In the county, the population was spread out, with 28.4% under the age of 18, 10.9% from 18 to 24, 31.4% from 25 to 44, 19.3% from 45 to 64, and 10.0% who were 65 years of age or older.  The median age was 32 years. For every 100 female residents there were 107.3 male residents.  For every 100 female residents age 18 and over, there were 107.7 male residents.

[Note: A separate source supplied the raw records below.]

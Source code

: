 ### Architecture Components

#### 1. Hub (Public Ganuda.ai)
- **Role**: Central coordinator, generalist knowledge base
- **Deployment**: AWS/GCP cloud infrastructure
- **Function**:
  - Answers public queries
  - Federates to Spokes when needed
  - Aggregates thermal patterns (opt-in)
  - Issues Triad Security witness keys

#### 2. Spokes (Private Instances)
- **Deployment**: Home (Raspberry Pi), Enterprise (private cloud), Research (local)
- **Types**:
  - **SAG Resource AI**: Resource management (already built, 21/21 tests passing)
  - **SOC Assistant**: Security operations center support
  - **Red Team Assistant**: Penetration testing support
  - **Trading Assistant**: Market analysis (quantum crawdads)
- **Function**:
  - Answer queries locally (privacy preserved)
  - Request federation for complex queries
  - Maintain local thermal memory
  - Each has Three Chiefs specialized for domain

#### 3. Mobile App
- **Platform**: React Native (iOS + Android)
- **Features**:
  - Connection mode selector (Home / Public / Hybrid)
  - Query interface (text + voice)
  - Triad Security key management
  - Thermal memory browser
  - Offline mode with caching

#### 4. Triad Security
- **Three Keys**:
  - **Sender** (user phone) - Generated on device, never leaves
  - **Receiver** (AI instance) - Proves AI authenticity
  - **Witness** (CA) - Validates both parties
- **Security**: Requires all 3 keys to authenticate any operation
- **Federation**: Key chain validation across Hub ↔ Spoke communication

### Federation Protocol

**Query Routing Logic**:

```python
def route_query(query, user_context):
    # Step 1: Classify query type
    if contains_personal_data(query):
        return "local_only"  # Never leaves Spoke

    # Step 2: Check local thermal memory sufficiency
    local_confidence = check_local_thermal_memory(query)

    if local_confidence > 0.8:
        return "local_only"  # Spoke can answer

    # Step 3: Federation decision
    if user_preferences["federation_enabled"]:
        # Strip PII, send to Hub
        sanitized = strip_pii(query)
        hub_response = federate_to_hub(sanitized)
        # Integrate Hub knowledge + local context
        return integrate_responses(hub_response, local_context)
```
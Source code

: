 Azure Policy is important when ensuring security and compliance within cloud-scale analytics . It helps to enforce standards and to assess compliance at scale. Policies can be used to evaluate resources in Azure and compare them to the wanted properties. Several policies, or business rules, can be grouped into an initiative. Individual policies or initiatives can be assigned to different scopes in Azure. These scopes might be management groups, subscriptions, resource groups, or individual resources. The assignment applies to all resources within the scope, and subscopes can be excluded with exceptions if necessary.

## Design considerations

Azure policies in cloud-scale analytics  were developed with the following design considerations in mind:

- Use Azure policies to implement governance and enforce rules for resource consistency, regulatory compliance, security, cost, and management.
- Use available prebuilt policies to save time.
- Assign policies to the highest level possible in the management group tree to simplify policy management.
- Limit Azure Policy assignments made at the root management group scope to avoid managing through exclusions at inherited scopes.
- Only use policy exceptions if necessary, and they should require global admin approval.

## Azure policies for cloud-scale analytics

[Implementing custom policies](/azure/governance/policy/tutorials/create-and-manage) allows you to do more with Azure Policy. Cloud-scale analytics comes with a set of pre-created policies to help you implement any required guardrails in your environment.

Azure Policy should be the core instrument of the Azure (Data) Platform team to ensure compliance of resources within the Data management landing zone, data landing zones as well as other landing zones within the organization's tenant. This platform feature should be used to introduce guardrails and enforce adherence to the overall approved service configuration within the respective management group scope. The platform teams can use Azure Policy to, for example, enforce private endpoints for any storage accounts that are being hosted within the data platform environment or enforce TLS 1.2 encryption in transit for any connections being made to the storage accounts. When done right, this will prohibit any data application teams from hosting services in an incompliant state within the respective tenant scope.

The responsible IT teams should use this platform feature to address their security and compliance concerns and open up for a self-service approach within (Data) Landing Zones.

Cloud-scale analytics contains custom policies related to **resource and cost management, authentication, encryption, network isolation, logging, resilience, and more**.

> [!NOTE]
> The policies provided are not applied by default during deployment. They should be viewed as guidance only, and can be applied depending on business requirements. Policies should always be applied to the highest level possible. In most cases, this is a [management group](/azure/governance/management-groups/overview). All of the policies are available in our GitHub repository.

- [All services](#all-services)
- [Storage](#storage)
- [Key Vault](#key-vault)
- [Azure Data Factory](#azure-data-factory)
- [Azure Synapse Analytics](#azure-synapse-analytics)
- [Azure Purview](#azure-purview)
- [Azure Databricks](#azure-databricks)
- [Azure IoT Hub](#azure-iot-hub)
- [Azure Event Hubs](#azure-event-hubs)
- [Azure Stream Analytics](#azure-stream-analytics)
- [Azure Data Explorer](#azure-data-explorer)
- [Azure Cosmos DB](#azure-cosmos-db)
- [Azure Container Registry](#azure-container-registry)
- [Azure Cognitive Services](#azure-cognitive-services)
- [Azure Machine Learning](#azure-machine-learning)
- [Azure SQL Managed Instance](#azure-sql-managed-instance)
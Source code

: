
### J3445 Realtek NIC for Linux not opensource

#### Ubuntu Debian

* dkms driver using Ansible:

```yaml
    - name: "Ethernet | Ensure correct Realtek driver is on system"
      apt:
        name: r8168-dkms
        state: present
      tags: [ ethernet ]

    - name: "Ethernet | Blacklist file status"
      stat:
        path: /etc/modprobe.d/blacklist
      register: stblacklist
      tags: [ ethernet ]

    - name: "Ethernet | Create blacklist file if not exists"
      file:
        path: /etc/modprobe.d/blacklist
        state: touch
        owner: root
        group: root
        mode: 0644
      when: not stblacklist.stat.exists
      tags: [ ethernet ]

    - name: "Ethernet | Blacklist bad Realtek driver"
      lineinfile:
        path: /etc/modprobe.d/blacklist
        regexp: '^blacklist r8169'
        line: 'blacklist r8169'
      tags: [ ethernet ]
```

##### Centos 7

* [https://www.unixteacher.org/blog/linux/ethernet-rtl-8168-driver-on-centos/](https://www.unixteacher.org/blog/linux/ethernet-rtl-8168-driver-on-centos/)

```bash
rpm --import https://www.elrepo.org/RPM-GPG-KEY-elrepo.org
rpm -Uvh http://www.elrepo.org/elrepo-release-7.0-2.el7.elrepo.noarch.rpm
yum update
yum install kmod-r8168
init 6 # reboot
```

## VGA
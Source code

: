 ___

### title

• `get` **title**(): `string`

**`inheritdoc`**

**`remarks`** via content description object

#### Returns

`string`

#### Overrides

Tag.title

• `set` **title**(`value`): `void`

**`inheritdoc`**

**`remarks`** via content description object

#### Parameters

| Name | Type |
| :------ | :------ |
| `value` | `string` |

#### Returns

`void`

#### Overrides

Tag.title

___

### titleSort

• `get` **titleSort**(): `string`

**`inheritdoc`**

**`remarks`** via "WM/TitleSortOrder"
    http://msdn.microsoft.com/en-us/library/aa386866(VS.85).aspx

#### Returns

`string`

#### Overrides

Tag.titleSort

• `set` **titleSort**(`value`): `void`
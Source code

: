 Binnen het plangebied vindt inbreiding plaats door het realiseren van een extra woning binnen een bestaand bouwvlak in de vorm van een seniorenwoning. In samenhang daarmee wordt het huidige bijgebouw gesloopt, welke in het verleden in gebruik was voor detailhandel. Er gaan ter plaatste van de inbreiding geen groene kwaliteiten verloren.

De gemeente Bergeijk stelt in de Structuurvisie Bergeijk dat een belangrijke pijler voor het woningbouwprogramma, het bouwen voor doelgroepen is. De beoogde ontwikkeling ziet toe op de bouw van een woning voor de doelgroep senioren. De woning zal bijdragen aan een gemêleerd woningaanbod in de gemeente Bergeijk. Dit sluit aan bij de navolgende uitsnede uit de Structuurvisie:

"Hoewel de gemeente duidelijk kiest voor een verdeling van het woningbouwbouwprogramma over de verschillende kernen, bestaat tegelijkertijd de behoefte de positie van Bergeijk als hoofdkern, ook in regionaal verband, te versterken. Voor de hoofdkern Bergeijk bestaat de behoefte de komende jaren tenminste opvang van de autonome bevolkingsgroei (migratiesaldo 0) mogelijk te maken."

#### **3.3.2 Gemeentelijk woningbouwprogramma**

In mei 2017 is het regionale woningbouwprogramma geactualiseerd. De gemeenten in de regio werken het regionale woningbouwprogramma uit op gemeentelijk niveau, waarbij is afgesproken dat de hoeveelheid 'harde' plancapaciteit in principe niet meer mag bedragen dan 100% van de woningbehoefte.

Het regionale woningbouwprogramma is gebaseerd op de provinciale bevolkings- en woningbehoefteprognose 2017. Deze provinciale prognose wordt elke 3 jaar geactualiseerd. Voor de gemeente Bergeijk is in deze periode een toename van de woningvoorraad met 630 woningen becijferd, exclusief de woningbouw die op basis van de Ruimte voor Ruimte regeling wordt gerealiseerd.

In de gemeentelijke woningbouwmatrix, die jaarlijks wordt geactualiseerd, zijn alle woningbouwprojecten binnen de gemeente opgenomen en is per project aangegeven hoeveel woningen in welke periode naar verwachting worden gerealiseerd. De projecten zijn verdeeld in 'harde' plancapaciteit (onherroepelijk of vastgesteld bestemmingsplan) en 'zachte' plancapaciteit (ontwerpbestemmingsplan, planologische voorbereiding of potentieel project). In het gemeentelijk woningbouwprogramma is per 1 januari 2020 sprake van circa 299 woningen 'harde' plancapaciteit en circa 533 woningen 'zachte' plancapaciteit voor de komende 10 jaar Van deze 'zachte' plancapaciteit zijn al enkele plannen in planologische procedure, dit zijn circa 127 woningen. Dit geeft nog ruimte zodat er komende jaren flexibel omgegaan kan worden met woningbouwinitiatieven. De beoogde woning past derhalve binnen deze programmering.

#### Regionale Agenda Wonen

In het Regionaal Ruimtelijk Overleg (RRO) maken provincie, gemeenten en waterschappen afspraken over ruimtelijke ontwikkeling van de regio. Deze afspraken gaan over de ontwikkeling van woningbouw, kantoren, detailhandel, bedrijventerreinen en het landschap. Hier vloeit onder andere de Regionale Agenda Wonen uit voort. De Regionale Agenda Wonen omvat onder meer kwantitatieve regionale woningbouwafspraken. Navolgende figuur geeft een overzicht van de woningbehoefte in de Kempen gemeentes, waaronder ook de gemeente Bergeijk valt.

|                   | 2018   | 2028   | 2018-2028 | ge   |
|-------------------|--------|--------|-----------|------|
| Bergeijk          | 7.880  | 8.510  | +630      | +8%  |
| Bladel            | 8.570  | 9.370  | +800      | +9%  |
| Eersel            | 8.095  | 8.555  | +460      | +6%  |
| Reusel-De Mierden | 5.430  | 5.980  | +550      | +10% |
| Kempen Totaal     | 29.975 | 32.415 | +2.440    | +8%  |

The median income for a household in the county was $48,305, and the median income for a family was $51,169. Men had a median income of $38,444 versus $30,036 for the women. The per capita income for the county was $20,165.  About 9.7% of families and 13.5% of the population were below the poverty line, including 17.4% of those under age 18 and 6.8% of those age 65 or over.

Government
At the local level, Monterey County is governed by the Monterey County Board of Supervisors. Like all governing bodies in California, the Monterey County Board of Supervisors is empowered with both legislative and executive authority over the entirety of Monterey County and is the primary governing body for all unincorporated areas within the County boundaries. The Board has five elected members, each of whom represents one of five districts. Taken together, the five districts comprise the entirety of the county.

Current board members:
 Luis Alejo - 1st District
 Glenn Church - 2nd District
 Chris Lopez - 3rd District
 Wendy Root Askew - 4th District
 Mary Adams - 5th District

The Board conducts its meetings in the county seat, Salinas, and is a member of the regional governmental agency, the Association of Monterey Bay Area Governments.

Supervisorial Districts
Supervisorial district boundaries are divided roughly equally according to population, using data from the most recent census. In addition, any redistricting changes should approximately comply with both California law as well as the federal Voting Rights Act. Boundaries are adjusted decennially based on data reported by the United States Census Bureau for the most recent census. The next supervisorial election will be held on March 8, 2022.

District 1
The 1st District is geographically the smallest supervisorial district in Monterey County and is entirely within the city limits of the city of Salinas.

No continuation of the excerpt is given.